Stored data entries:

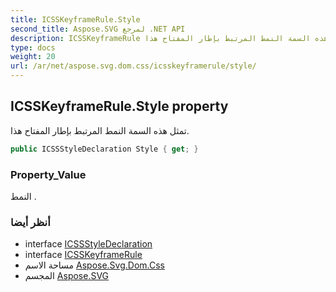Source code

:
 ```yaml
---
title: ICSSKeyframeRule.Style
second_title: Aspose.SVG لمرجع .NET API
description: ICSSKeyframeRule ملكية. تمثل هذه السمة النمط المرتبط بإطار المفتاح هذا.
type: docs
weight: 20
url: /ar/net/aspose.svg.dom.css/icsskeyframerule/style/
---
```

## ICSSKeyframeRule.Style property

تمثل هذه السمة النمط المرتبط بإطار المفتاح هذا.

```csharp
public ICSSStyleDeclaration Style { get; }
```

### Property_Value

النمط .

### أنظر أيضا

* interface [ICSSStyleDeclaration](../../icssstyledeclaration/)
* interface [ICSSKeyframeRule](../)
* مساحة الاسم [Aspose.Svg.Dom.Css](../../icsskeyframerule/)
* المجسم [Aspose.SVG](../../../)


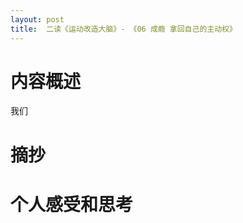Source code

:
 ```yaml
---
layout: post
title:  二读《运动改造大脑》- 《06 成瘾 拿回自己的主动权》
---
```


# 内容概述

我们

# 摘抄


# 个人感受和思考

<!--stackedit_data:
eyJoaXN0b3J5IjpbMjAwMTExNTAzNSw2OTg5MDI2MDZdfQ==
-->
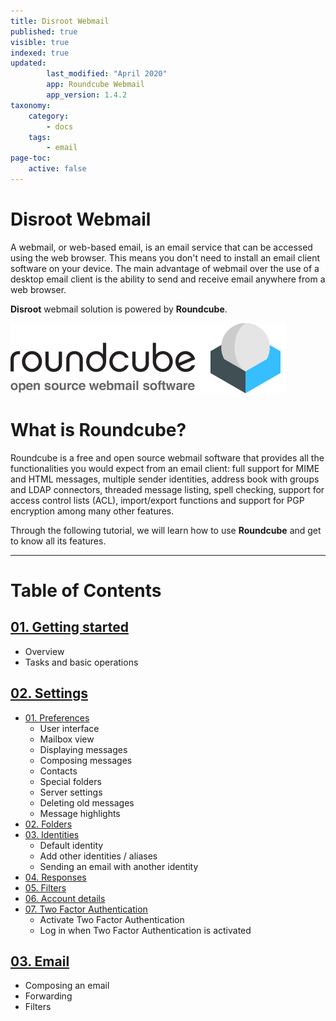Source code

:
 ```yaml
---
title: Disroot Webmail
published: true
visible: true
indexed: true
updated:
        last_modified: "April 2020"
        app: Roundcube Webmail
        app_version: 1.4.2
taxonomy:
    category:
        - docs
    tags:
        - email
page-toc:
    active: false
---
```


# Disroot Webmail

A webmail, or web-based email, is an email service that can be accessed using the web browser. This means you don't need to install an email client software on your device. The main advantage of webmail over the use of a desktop email client is the ability to send and receive email anywhere from a web browser.

**Disroot** webmail solution is powered by **Roundcube**.


![](logo.png)

# What is Roundcube?
Roundcube is a free and open source webmail software that provides all the functionalities you would expect from an email client: full support for MIME and HTML messages, multiple sender identities, address book with groups and LDAP connectors, threaded message listing, spell checking, support for access control lists (ACL), import/export functions and support for PGP encryption among many other features.

Through the following tutorial, we will learn how to use **Roundcube** and get to know all its features.

----

# Table of Contents

## [01. Getting started](Roundcube/01.getting_started)
  - Overview
  - Tasks and basic operations

## [02. Settings](Roundcube/02.settings)
  - [01. Preferences](Roundcube/02.settings/01.preferences)
    - User interface
    - Mailbox view
    - Displaying messages
    - Composing messages
    - Contacts
    - Special folders
    - Server settings
    - Deleting old messages
    - Message highlights
  - [02. Folders](Roundcube/02.settings/02.folders)
  - [03. Identities](Roundcube/02.settings/03.identities)
    - Default identity
    - Add other identities / aliases
    - Sending an email with another identity
  - [04. Responses](Roundcube/02.settings/04.responses)
  - [05. Filters](Roundcube/02.settings/05.filters)
  - [06. Account details](Roundcube/02.settings/06.account_details)
  - [07. Two Factor Authentication](Roundcube/02.settings/07.2fa)
    - Activate Two Factor Authentication
    - Log in when Two Factor Authentication is activated

## [03. Email](Roundcube/03.email)
  - Composing an email
  - Forwarding
  - Filters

> What to produce:
Your task is to copy the entries in full and exactly, without any images.

> Exercise output:
Source code

:
 ```yaml
---
title: ICSSKeyframeRule.Style
second_title: Aspose.SVG لمرجع .NET API
description: ICSSKeyframeRule ملكية. تمثل هذه السمة النمط المرتبط بإطار المفتاح هذا.
type: docs
weight: 20
url: /ar/net/aspose.svg.dom.css/icsskeyframerule/style/
---
```

## ICSSKeyframeRule.Style property

تمثل هذه السمة النمط المرتبط بإطار المفتاح هذا.

```csharp
public ICSSStyleDeclaration Style { get; }
```

### Property_Value

النمط .

### أنظر أيضا

* interface [ICSSStyleDeclaration](../../icssstyledeclaration/)
* interface [ICSSKeyframeRule](../)
* مساحة الاسم [Aspose.Svg.Dom.Css](../../icsskeyframerule/)
* المجسم [Aspose.SVG](../../../)


Source code

:
 ```yaml
---
layout: post
title:  二读《运动改造大脑》- 《06 成瘾 拿回自己的主动权》
---
```


# 内容概述

我们

# 摘抄


# 个人感受和思考

<!--stackedit_data:
eyJoaXN0b3J5IjpbMjAwMTExNTAzNSw2OTg5MDI2MDZdfQ==
-->
Source code

:
 ```yaml
---
title: Disroot Webmail
published: true
visible: true
indexed: true
updated:
        last_modified: "April 2020"
        app: Roundcube Webmail
        app_version: 1.4.2
taxonomy:
    category:
        - docs
    tags:
        - email
page-toc:
    active: false
---
```


# Disroot Webmail

A webmail, or web-based email, is an email service that can be accessed using the web browser. This means you don't need to install an email client software on your device. The main advantage of webmail over the use of a desktop email client is the ability to send and receive email anywhere from a web browser.

**Disroot** webmail solution is powered by **Roundcube**.


![](logo.png)

# What is Roundcube?
Roundcube is a free and open source webmail software that provides all the functionalities you would expect from an email client: full support for MIME and HTML messages, multiple sender identities, address book with groups and LDAP connectors, threaded message listing, spell checking, support for access control lists (ACL), import/export functions and support for PGP encryption among many other features.

Through the following tutorial, we will learn how to use **Roundcube** and get to know all its features.

----

# Table of Contents

## [01. Getting started](Roundcube/01.getting_started)
  - Overview
  - Tasks and basic operations

## [02. Settings](Roundcube/02.settings)
  - [01. Preferences](Roundcube/02.settings/01.preferences)
    - User interface
    - Mailbox view
    - Displaying messages
    - Composing messages
    - Contacts
    - Special folders
    - Server settings
    - Deleting old messages
    - Message highlights
  - [02. Folders](Roundcube/02.settings/02.folders)
  - [03. Identities](Roundcube/02.settings/03.identities)
    - Default identity
    - Add other identities / aliases
    - Sending an email with another identity
  - [04. Responses](Roundcube/02.settings/04.responses)
  - [05. Filters](Roundcube/02.settings/05.filters)
  - [06. Account details](Roundcube/02.settings/06.account_details)
  - [07. Two Factor Authentication](Roundcube/02.settings/07.2fa)
    - Activate Two Factor Authentication
    - Log in when Two Factor Authentication is activated

## [03. Email](Roundcube/03.email)
  - Composing an email
  - Forwarding
  - Filters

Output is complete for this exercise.